Like many audio pros, Grammy-winning mastering engineer Evren Göknar touched down in L.A. with a guitar in hand and success in mind. He attended Musicians Institute for a time and performed locally before it occurred to him that he’d amplify his value as an engineer if he had studio access. So, he flipped open the latest issue of Music Connection magazine and found a small studio with an internship opportunity. Later he moved on to Paramount, engineered there for five years and then graduated to Capitol Mastering, where he spent the next quarter century. He has since worked with artists including Kiss, Nick Jonas and 2Pac. He also masters for the popular NBC show The Voice.

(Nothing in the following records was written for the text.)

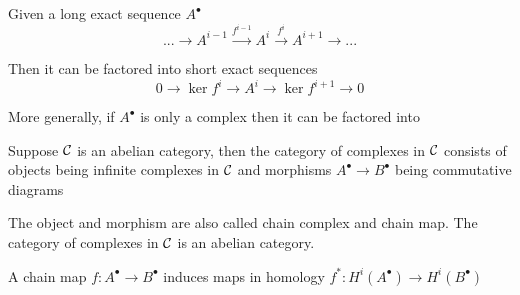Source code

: \begin{proposition}
	Given a long exact sequence $A^\bullet$
	$$
	... \to A^{i-1} \xrightarrow{f^{i-1}} A^i \xrightarrow{f^i} A^{i+1} \to ...
	$$
	
	Then it can be factored into short exact sequences
	$$
	0 \to \ker f^i \to A^i \to \ker f^{i+1} \to 0
	$$
	
	More generally, if $A^\bullet$ is only a complex then it can be factored into 
	\begin{center}
	\end{center}
\end{proposition}

\begin{definition}
	Suppose $\mathcal{C}$ is an abelian category, then the category of complexes in $\mathcal{C}$ consists of objects being infinite complexes in $\mathcal{C}$ and morphisms $A^\bullet \to B^\bullet$ being commutative diagrams
	\begin{center}
	\end{center}
	
	The object and morphism are also called chain complex and chain map. The category of complexes in $\mathcal{C}$ is an abelian category.
\end{definition}

\begin{proposition}
	A chain map $f: A^\bullet \to B^\bullet$ induces maps in homology $f^*: H^i(A^\bullet) \to H^i(B^\bullet)$
	\begin{center}
	\end{center}
\end{proposition}

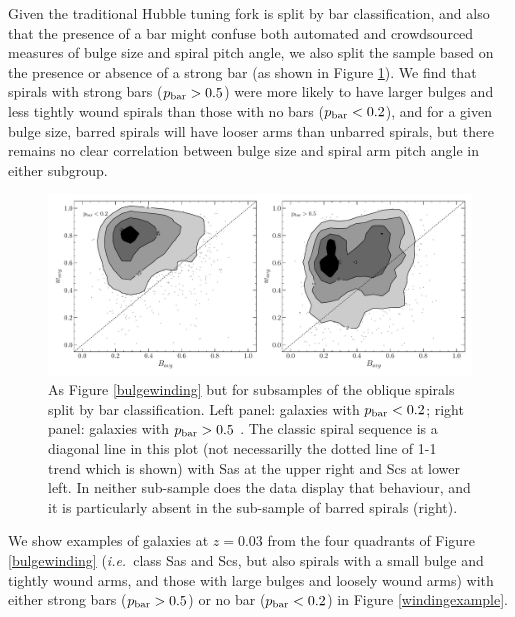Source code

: \documentclass[usenatbib]{mn2e}
\newcommand{\ie}{{\it i.e.}}
\begin{document}
 Given the traditional Hubble tuning fork is split by bar classification, and also that the presence of a bar might confuse both automated and crowdsourced measures of bulge size and spiral pitch angle, we also split the sample based on the presence or absence of a strong bar (as shown in Figure \ref{bars}). We find that spirals with strong bars ($p_{\rm bar}>0.5$)  were more likely to have larger bulges and less tightly wound spirals than those with no bars ($p_{\rm bar} < 0.2$), and for a given bulge size, barred spirals will have looser arms than unbarred spirals, but there remains no clear correlation between bulge size and spiral arm pitch angle in either subgroup.  
  
 \begin{figure}
\includegraphics[width=160mm]{bulge_armwinding_split_bar.pdf}
\caption{As Figure \ref{bulgewinding} but for subsamples of the oblique spirals split by bar classification.  Left panel: galaxies with $p_{\rm bar} < 0.2$; right panel: galaxies with $p_{\rm bar} > 0.5$ \label{bars}. The classic spiral sequence is a diagonal line in this plot (not necessarilly the dotted line of 1-1 trend which is shown) with Sas at the upper right and Scs at lower left. In neither sub-sample does the data display that behaviour, and it is particularly absent in the sub-sample of barred spirals (right).}
\end{figure}

 We show examples of galaxies at $z=0.03$ from the four quadrants of Figure \ref{bulgewinding} (\ie ~class Sas and Scs, but also spirals with a small bulge and tightly wound arms, and those with large bulges and loosely wound arms) with either strong bars ($p_{\rm bar}>0.5$) or no bar ($p_{\rm bar} < 0.2$) in Figure \ref{windingexample}. 
 
\end{document}
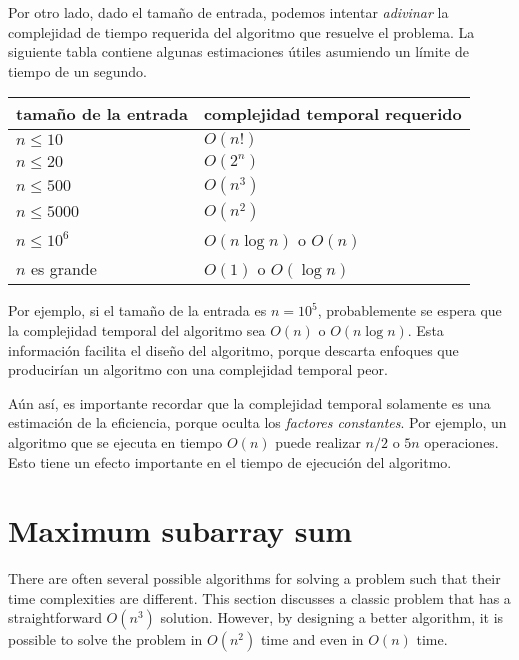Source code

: Por otro lado, dado el tamaño de entrada,
podemos intentar \emph{adivinar}
la complejidad de tiempo requerida del algoritmo
que resuelve el problema.
La siguiente tabla contiene algunas estimaciones útiles
asumiendo un límite de tiempo de un segundo.

\begin{center}
\begin{tabular}{ll}
tamaño de la entrada & complejidad temporal requerido \\
\hline
$n \le 10$ & $O(n!)$ \\
$n \le 20$ & $O(2^n)$ \\
$n \le 500$ & $O(n^3)$ \\
$n \le 5000$ & $O(n^2)$ \\
$n \le 10^6$ & $O(n \log n)$ o $O(n)$ \\
$n$ es grande & $O(1)$ o $O(\log n)$ \\
\end{tabular}
\end{center}

Por ejemplo, si el tamaño de la entrada es $n=10^5$,
probablemente se espera que la complejidad
temporal del algoritmo sea $O(n)$ o $O(n \log n)$.
Esta información facilita el diseño del algoritmo,
porque descarta enfoques que producirían
un algoritmo con una complejidad temporal peor.


Aún así, es importante recordar que
la complejidad temporal solamente es una estimación de la eficiencia,
porque oculta los \emph{factores constantes}.
Por ejemplo, un algoritmo que se ejecuta en tiempo $O(n)$
puede realizar $n/2$ o $5n$ operaciones.
Esto tiene un efecto importante en el
tiempo de ejecución del algoritmo.

\section{Maximum subarray sum}


There are often several possible algorithms
for solving a problem such that their
time complexities are different.
This section discusses a classic problem that
has a straightforward $O(n^3)$ solution.
However, by designing a better algorithm, it
is possible to solve the problem in $O(n^2)$
time and even in $O(n)$ time.

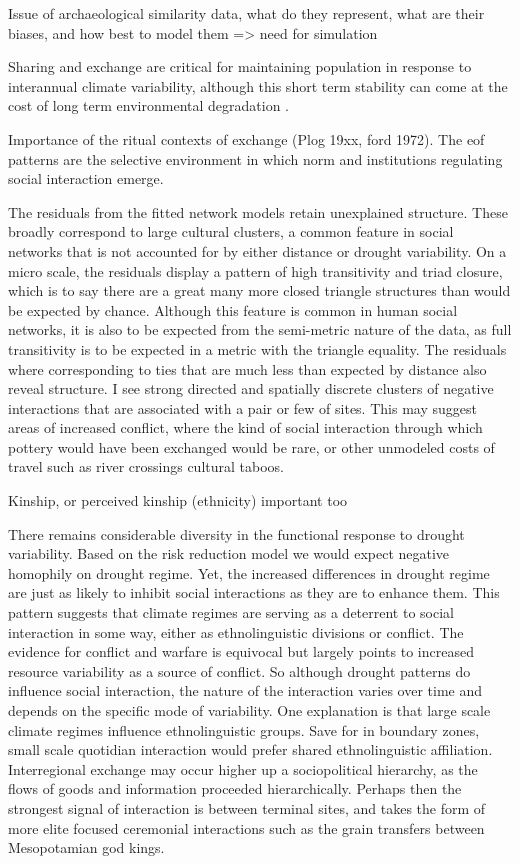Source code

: \documentclass[10pt]{iopart}
\begin{document}
Issue of archaeological similarity data, what do they represent, what are their biases, and how best to model them => need for simulation \parencite{cremaetal2014}

 Sharing and exchange are critical for maintaining population in response to interannual climate variability, although this short term stability can come at the cost of long term environmental degradation \parencite{Janssen2010}.

Importance of the ritual contexts of exchange (Plog 19xx, ford 1972). The eof patterns are the selective environment in which norm and institutions regulating social interaction emerge. 



The residuals from the fitted network models retain unexplained structure. These broadly correspond to large cultural clusters, a common feature in social networks that is not accounted for by either distance or drought variability. On a micro scale, the residuals display a pattern of high transitivity and triad closure, which is to say there are a great many more closed triangle structures than would be expected by chance. Although this feature is common in human social networks, it is also to be expected from the semi-metric nature of the data, as full transitivity is to be expected in a metric with the triangle equality. The residuals where corresponding to ties that are much less than expected by distance also reveal structure. I see strong directed and spatially discrete clusters of negative interactions that are associated with a pair or few of sites. This may suggest areas of increased conflict, where the kind of social interaction through which pottery would have been exchanged would be rare, or other unmodeled costs of travel such as river crossings cultural taboos. 

Kinship, or perceived kinship (ethnicity) important too \parencite{nolin2010}

There remains considerable diversity in the functional response to drought variability. Based on the risk reduction model we would expect negative homophily on drought regime. Yet, the increased differences in drought regime are just as likely to inhibit social interactions as they are to enhance them. This pattern suggests that climate regimes are serving as a deterrent to social interaction in some way, either as ethnolinguistic divisions or conflict. The evidence for conflict and warfare is equivocal \parencite{Kohler2014TheSouthwest, leblanc} but largely points to increased resource variability as a source of conflict. So although drought patterns do influence social interaction, the nature of the interaction varies over time and depends on the specific mode of variability. One explanation is that large scale climate regimes influence ethnolinguistic groups. Save for in boundary zones, small scale quotidian interaction would prefer shared ethnolinguistic affiliation. Interregional exchange may occur higher up a sociopolitical hierarchy, as the flows of goods and information proceeded hierarchically. Perhaps then the strongest signal of interaction is between terminal sites, and takes the form of more elite focused ceremonial interactions such as the grain transfers between Mesopotamian god kings.
\end{document}
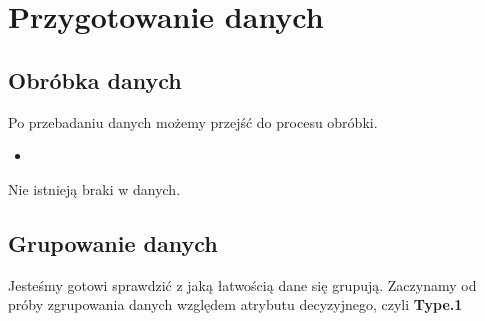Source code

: \documentclass{article}
\newcommand{\rscript}[2]{
\begin{itemize}
\item[]
\end{itemize}
}
\begin{document}
\section{Przygotowanie danych}

\subsection{Obróbka danych}
Po przebadaniu danych możemy przejść do procesu obróbki. 

\rscript{obrob}{Obrabianie danych}

Nie istnieją braki w danych. 

\clearpage
\subsection{Grupowanie danych}

Jesteśmy gotowi sprawdzić z jaką łatwością dane się grupują.
Zaczynamy od próby zgrupowania danych względem atrybutu decyzyjnego, czyli \textbf{Type.1}
\end{document}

In 2020, Göknar published his book Major Label Mastering. It was inspired primarily by his teaching experiences and desire to share the knowledge he’s amassed. “We worked from one of the known books on mastering for the class I taught at Cal Poly Pomona and it was good,” he recalls. “But I felt that the students needed a more step-by-step book about the process. I’d also worked at Capitol for a long time and saw that it was becoming rarer for people to come in as a runner or a second engineer and learn [on the job] the way they used to.”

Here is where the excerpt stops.